TASK TO CARRY OUT: In the data below, which lines hold "high"? Copy every one.

SOURCE RECORDS: Begin

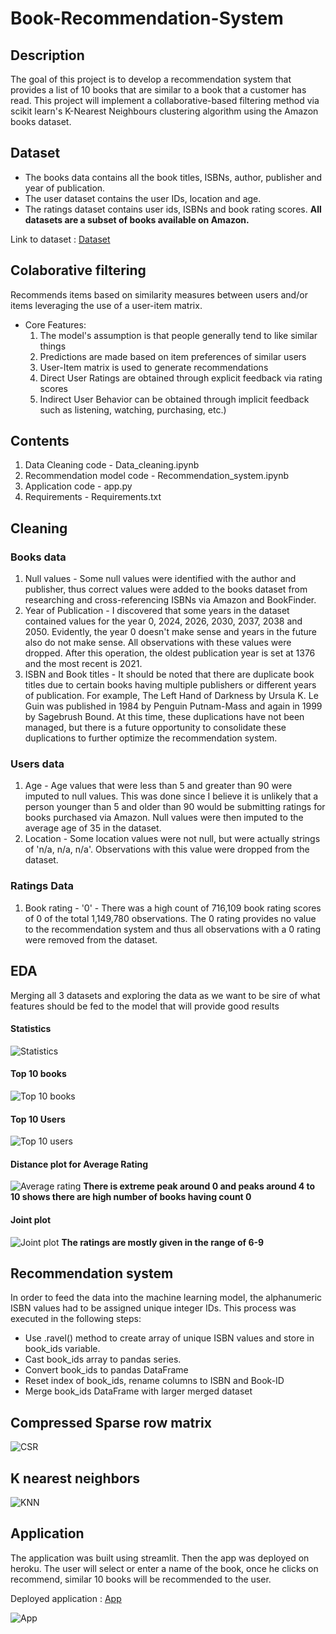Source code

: # Book-Recommendation-System

## Description

The goal of this project is to develop a recommendation system that provides a list of 10 books that are similar to a book that a customer has read. This project will implement a collaborative-based filtering method via scikit learn's K-Nearest Neighbours clustering algorithm using the Amazon books dataset. 

## Dataset
* The books data contains all the book titles, ISBNs, author, publisher and year of publication. 
* The user dataset contains the user IDs, location and age. 
* The ratings dataset contains user ids, ISBNs and book rating scores. 
**All datasets are a subset of books available on Amazon.**

Link to dataset : [Dataset](https://www.kaggle.com/datasets/arashnic/book-recommendation-dataset)

## Colaborative filtering

Recommends items based on similarity measures between users and/or items leveraging the use of a user-item matrix.
* Core Features:
  1. The model's assumption is that people generally tend to like similar things
  2. Predictions are made based on item preferences of similar users
  3. User-Item matrix is used to generate recommendations
  4. Direct User Ratings are obtained through explicit feedback via rating scores
  5. Indirect User Behavior can be obtained through implicit feedback such as listening, watching, purchasing, etc.)
  
## Contents
1. Data Cleaning code - Data_cleaning.ipynb
2. Recommendation model code - Recommendation_system.ipynb
3. Application code - app.py
4. Requirements - Requirements.txt

## Cleaning

### Books data
1. Null values - Some null values were identified with the author and publisher, thus correct values were added to the books dataset from researching and cross-referencing ISBNs via Amazon and BookFinder.
2. Year of Publication - I discovered that some years in the dataset contained values for the year 0, 2024, 2026, 2030, 2037, 2038 and 2050. Evidently, the year 0 doesn't make sense and years in the future also do not make sense. All observations with these values were dropped. After this operation, the oldest publication year is set at 1376 and the most recent is 2021.
3. ISBN and Book titles - It should be noted that there are duplicate book titles due to certain books having multiple publishers or different years of publication. For example, The Left Hand of Darkness by Ursula K. Le Guin was published in 1984 by Penguin Putnam-Mass and again in 1999 by Sagebrush Bound. At this time, these duplications have not been managed, but there is a future opportunity to consolidate these duplications to further optimize the recommendation system.

### Users data
1. Age - Age values that were less than 5 and greater than 90 were imputed to null values. This was done since I believe it is unlikely that a person younger than 5 and older than 90 would be submitting ratings for books purchased via Amazon. Null values were then imputed to the average age of 35 in the dataset.
2. Location - Some location values were not null, but were actually strings of 'n/a, n/a, n/a'. Observations with this value were dropped from the dataset.

### Ratings Data
1. Book rating - '0' - There was a high count of 716,109 book rating scores of 0 of the total 1,149,780 observations. The 0 rating provides no value to the recommendation system and thus all observations with a 0 rating were removed from the dataset.

## EDA

Merging all 3 datasets and exploring the data as we want to be sire of what features should be fed to the model that will provide good results

#### Statistics
![Statistics](https://github.com/shubhampandkar/Book-Recommendation-System/blob/main/images/statistics.png "Statistics")

#### Top 10 books 
![Top 10 books](https://github.com/shubhampandkar/Book-Recommendation-System/blob/main/images/top%2010%20books.png "Top 10 books")

#### Top 10 Users
![Top 10 users](https://github.com/shubhampandkar/Book-Recommendation-System/blob/main/images/top%2010%20user%20rating.png "Top 10 users")

#### Distance plot for Average Rating
![Average rating](https://github.com/shubhampandkar/Book-Recommendation-System/blob/main/images/average_ratings.png "Average rating")
**There is extreme peak around 0 and peaks around 4 to 10 shows there are high number of books having count 0**

#### Joint plot
![Joint plot](https://github.com/shubhampandkar/Book-Recommendation-System/blob/main/images/joint_plot.png "Joint plot")
**The ratings are mostly given in the range of 6-9**

## Recommendation system

In order to feed the data into the machine learning model, the alphanumeric ISBN values had to be assigned unique integer IDs. This process was executed in the following steps:

* Use .ravel() method to create array of unique ISBN values and store in book_ids variable.
* Cast book_ids array to pandas series.
* Convert book_ids to pandas DataFrame
* Reset index of book_ids, rename columns to ISBN and Book-ID
* Merge book_ids DataFrame with larger merged dataset

## Compressed Sparse row matrix
![CSR](https://github.com/shubhampandkar/Book-Recommendation-System/blob/main/images/CSR.png "CSR")

## K nearest neighbors
![KNN](https://github.com/shubhampandkar/Book-Recommendation-System/blob/main/images/KNN.png "KNN")

## Application
The application was built using streamlit. Then the app was deployed on heroku.
The user will select or enter a name of the book, once he clicks on recommend, similar 10 books will be recommended to the user.

Deployed application : [App](https://book-recommender-srp.herokuapp.com)

![App](https://github.com/shubhampandkar/Book-Recommendation-System/blob/main/images/app.png "App")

SOURCE RECORDS: End

RESULT FOR THIS EXERCISE:
1. Book rating - '0' - There was a high count of 716,109 book rating scores of 0 of the total 1,149,780 observations. The 0 rating provides no value to the recommendation system and thus all observations with a 0 rating were removed from the dataset.
**There is extreme peak around 0 and peaks around 4 to 10 shows there are high number of books having count 0**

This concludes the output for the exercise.